▸ Work to be completed:
Go through the data and report each line that holds the string "Figurer".

Start of Data for analysis

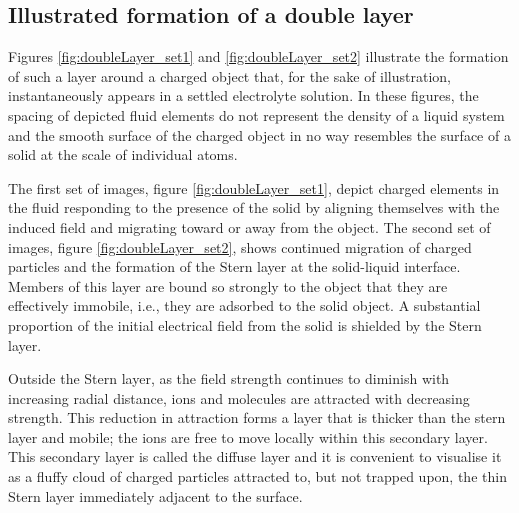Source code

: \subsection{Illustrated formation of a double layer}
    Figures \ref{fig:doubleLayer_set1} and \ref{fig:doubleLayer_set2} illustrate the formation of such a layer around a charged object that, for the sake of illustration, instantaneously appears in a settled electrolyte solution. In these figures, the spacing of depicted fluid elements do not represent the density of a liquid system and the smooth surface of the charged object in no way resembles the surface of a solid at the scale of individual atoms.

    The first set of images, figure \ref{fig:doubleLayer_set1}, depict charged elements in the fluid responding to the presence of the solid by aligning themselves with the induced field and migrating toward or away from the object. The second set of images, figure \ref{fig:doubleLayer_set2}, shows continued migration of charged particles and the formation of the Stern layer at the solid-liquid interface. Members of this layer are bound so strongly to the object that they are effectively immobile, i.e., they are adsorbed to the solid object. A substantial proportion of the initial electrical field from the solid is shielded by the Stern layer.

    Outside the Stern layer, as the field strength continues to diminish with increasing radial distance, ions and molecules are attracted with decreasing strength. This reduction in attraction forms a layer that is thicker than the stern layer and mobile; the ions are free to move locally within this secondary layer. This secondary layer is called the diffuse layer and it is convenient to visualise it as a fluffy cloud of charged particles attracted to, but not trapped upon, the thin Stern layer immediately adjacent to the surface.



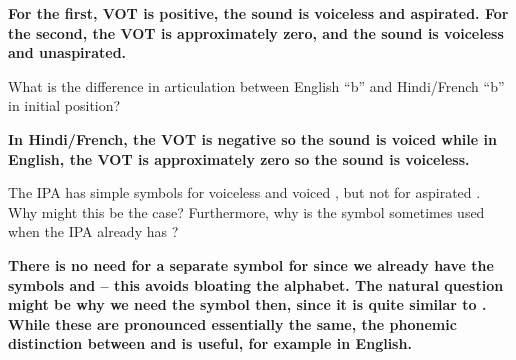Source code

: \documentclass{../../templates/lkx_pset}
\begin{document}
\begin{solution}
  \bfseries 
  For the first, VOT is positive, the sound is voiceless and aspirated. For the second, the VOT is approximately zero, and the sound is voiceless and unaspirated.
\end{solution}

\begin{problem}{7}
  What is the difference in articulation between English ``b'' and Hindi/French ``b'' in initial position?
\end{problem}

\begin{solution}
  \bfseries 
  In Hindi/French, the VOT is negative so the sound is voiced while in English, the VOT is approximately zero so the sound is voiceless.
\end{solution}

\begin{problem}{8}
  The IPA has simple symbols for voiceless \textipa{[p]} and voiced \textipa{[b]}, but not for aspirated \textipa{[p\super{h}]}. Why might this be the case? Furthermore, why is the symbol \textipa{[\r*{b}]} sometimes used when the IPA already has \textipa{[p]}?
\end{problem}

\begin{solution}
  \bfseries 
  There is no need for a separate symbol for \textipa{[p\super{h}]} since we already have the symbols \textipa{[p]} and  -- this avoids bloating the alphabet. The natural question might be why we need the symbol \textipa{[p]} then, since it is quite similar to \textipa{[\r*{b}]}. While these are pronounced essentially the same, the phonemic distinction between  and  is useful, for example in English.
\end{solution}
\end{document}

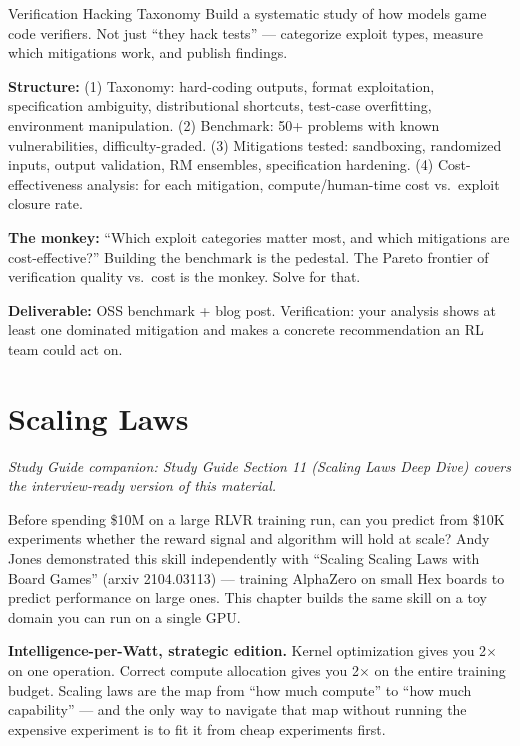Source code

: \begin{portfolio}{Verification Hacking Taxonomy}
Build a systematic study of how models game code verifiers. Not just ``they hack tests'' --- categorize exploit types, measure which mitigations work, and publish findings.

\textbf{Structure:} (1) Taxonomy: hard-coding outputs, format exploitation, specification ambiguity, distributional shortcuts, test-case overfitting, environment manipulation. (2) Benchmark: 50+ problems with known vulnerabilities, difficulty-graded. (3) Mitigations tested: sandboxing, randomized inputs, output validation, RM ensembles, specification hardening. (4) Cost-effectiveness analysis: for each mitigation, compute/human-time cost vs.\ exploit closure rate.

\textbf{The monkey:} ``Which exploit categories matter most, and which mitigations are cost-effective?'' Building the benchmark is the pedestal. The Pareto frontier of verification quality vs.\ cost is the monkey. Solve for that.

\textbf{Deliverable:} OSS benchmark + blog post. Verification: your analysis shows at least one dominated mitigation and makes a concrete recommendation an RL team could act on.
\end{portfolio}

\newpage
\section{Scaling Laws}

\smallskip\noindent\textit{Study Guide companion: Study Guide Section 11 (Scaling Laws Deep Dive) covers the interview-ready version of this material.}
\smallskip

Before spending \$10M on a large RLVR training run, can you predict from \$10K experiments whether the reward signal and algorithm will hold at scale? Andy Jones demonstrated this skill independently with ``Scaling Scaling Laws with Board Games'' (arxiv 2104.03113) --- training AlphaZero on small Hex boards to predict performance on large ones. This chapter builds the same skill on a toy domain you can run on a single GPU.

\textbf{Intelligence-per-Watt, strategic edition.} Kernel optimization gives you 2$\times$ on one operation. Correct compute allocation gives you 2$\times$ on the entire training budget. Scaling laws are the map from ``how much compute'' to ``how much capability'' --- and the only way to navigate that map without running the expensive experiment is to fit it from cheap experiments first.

End of Data for analysis
Start of Data for analysis

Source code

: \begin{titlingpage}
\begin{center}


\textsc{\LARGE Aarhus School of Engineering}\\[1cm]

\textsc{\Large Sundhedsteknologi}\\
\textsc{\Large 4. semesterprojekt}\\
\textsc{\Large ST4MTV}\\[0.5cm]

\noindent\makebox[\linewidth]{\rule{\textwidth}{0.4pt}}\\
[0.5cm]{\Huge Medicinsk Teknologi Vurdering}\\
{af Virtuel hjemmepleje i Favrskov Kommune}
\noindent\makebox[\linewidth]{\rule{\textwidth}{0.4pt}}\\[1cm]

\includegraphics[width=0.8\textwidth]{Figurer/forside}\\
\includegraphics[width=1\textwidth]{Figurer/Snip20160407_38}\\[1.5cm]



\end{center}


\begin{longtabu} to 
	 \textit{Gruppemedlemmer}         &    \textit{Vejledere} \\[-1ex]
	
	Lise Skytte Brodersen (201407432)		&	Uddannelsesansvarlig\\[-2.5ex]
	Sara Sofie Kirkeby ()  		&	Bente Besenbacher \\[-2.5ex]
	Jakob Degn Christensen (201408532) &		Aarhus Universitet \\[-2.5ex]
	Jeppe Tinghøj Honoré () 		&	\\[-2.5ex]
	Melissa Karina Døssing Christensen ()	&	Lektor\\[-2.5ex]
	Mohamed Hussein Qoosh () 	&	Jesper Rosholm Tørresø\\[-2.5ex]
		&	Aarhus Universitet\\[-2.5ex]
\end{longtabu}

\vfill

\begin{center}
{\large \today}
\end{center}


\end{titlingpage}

End of Data for analysis

▸ Result of this task:
\includegraphics[width=0.8\textwidth]{Figurer/forside}\\
\includegraphics[width=1\textwidth]{Figurer/Snip20160407_38}\\[1.5cm]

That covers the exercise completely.